Imagine this, but with many more sub-jobs involved, and multiple parent jobs being started at various times, meaning nodes and pods get created and complete all over the place. Sub-job pods mostly don't care if they get evicted, but when it happens to a parent job, whose purpose is mostly to prepare data, fill queues, monitor sub-jobs and report progress, recovering its state is way too big a headache.

This is why until now we have been using the safe-to-evict annotation to ensure jobs run to completion without ever being restarted. So when the annotation was banned a few weeks ago, it had a major impact on our production workloads which is still present to this day, as we have failed to find a workaround despite investigating this with Googlers over on StackOverflow.

Workarounds that were attempted:

Pod Disruption Budgets (not compatible with jobs for maxUnavailable, and minAvailable wouldn't work either because we would need one policy per job and we're spawning jobs with unique names all over the place).
Setting a large terminationGracePeriodSeconds (doesn't work because the autoscaler caps it at 10 minutes when moving pods).

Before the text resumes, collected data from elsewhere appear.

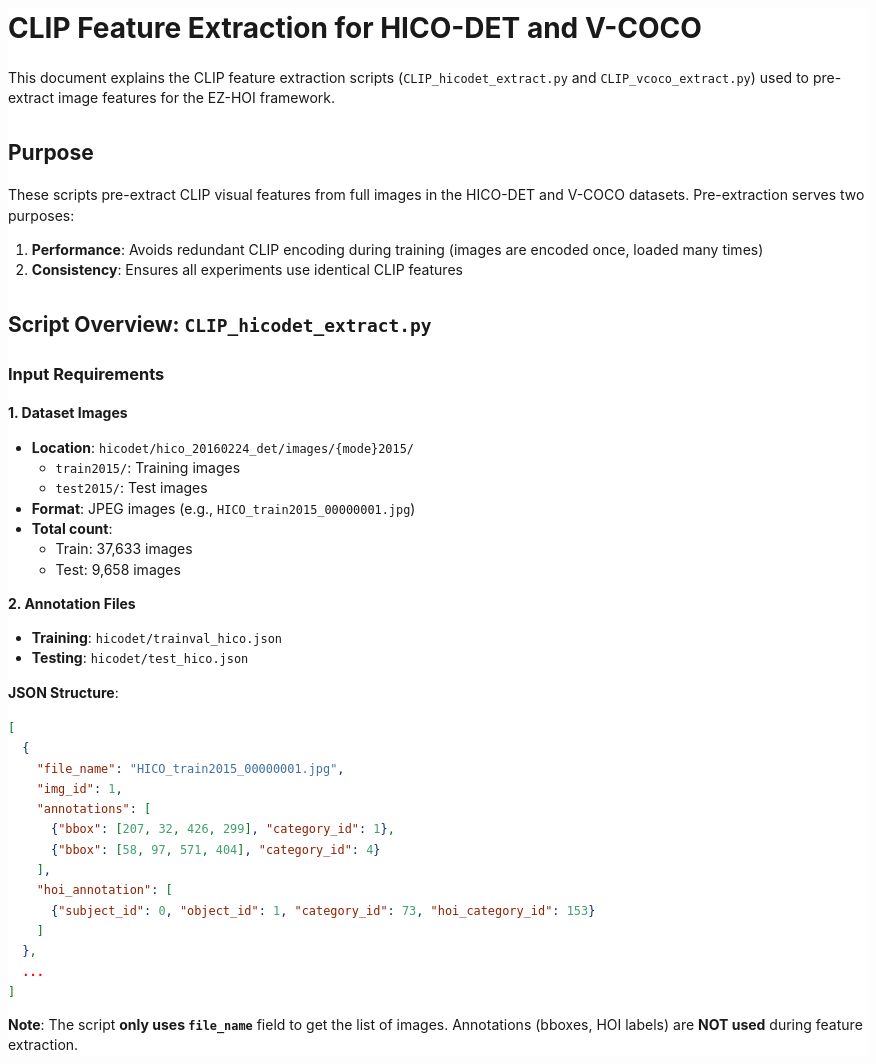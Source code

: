 # CLIP Feature Extraction for HICO-DET and V-COCO

This document explains the CLIP feature extraction scripts (`CLIP_hicodet_extract.py` and `CLIP_vcoco_extract.py`) used to pre-extract image features for the EZ-HOI framework.

## Purpose

These scripts pre-extract CLIP visual features from full images in the HICO-DET and V-COCO datasets. Pre-extraction serves two purposes:
1. **Performance**: Avoids redundant CLIP encoding during training (images are encoded once, loaded many times)
2. **Consistency**: Ensures all experiments use identical CLIP features

## Script Overview: `CLIP_hicodet_extract.py`

### Input Requirements

**1. Dataset Images**
- **Location**: `hicodet/hico_20160224_det/images/{mode}2015/`
  - `train2015/`: Training images
  - `test2015/`: Test images
- **Format**: JPEG images (e.g., `HICO_train2015_00000001.jpg`)
- **Total count**:
  - Train: 37,633 images
  - Test: 9,658 images

**2. Annotation Files**
- **Training**: `hicodet/trainval_hico.json`
- **Testing**: `hicodet/test_hico.json`

**JSON Structure**:
```json
[
  {
    "file_name": "HICO_train2015_00000001.jpg",
    "img_id": 1,
    "annotations": [
      {"bbox": [207, 32, 426, 299], "category_id": 1},
      {"bbox": [58, 97, 571, 404], "category_id": 4}
    ],
    "hoi_annotation": [
      {"subject_id": 0, "object_id": 1, "category_id": 73, "hoi_category_id": 153}
    ]
  },
  ...
]
```

**Note**: The script **only uses `file_name`** field to get the list of images. Annotations (bboxes, HOI labels) are **NOT used** during feature extraction.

Please consider allowing this annotation again as there are legitimate use cases for it, in addition to it being the only reliable way of preventing pod eviction. That last point was even acknowledged in an email I got from GCP dated October 14, 2021, which stated the following:

To prevent the node from being scaled down or pod rescheduled to a different node, you can add the following annotations:

You can add the “cluster-autoscaler.kubernetes.io/safe-to-evict”:”false” annotation to your Kubernetes Pod object, which prevents CA/NAP from evicting the pod from the node. As a result, GKE will never scale down the node or reschedule the pod.

Please at least consider unbanning the annotation while you figure out some kind of viable alternative. We would also appreciate having some form of advance notice for substantial changes like this in the future.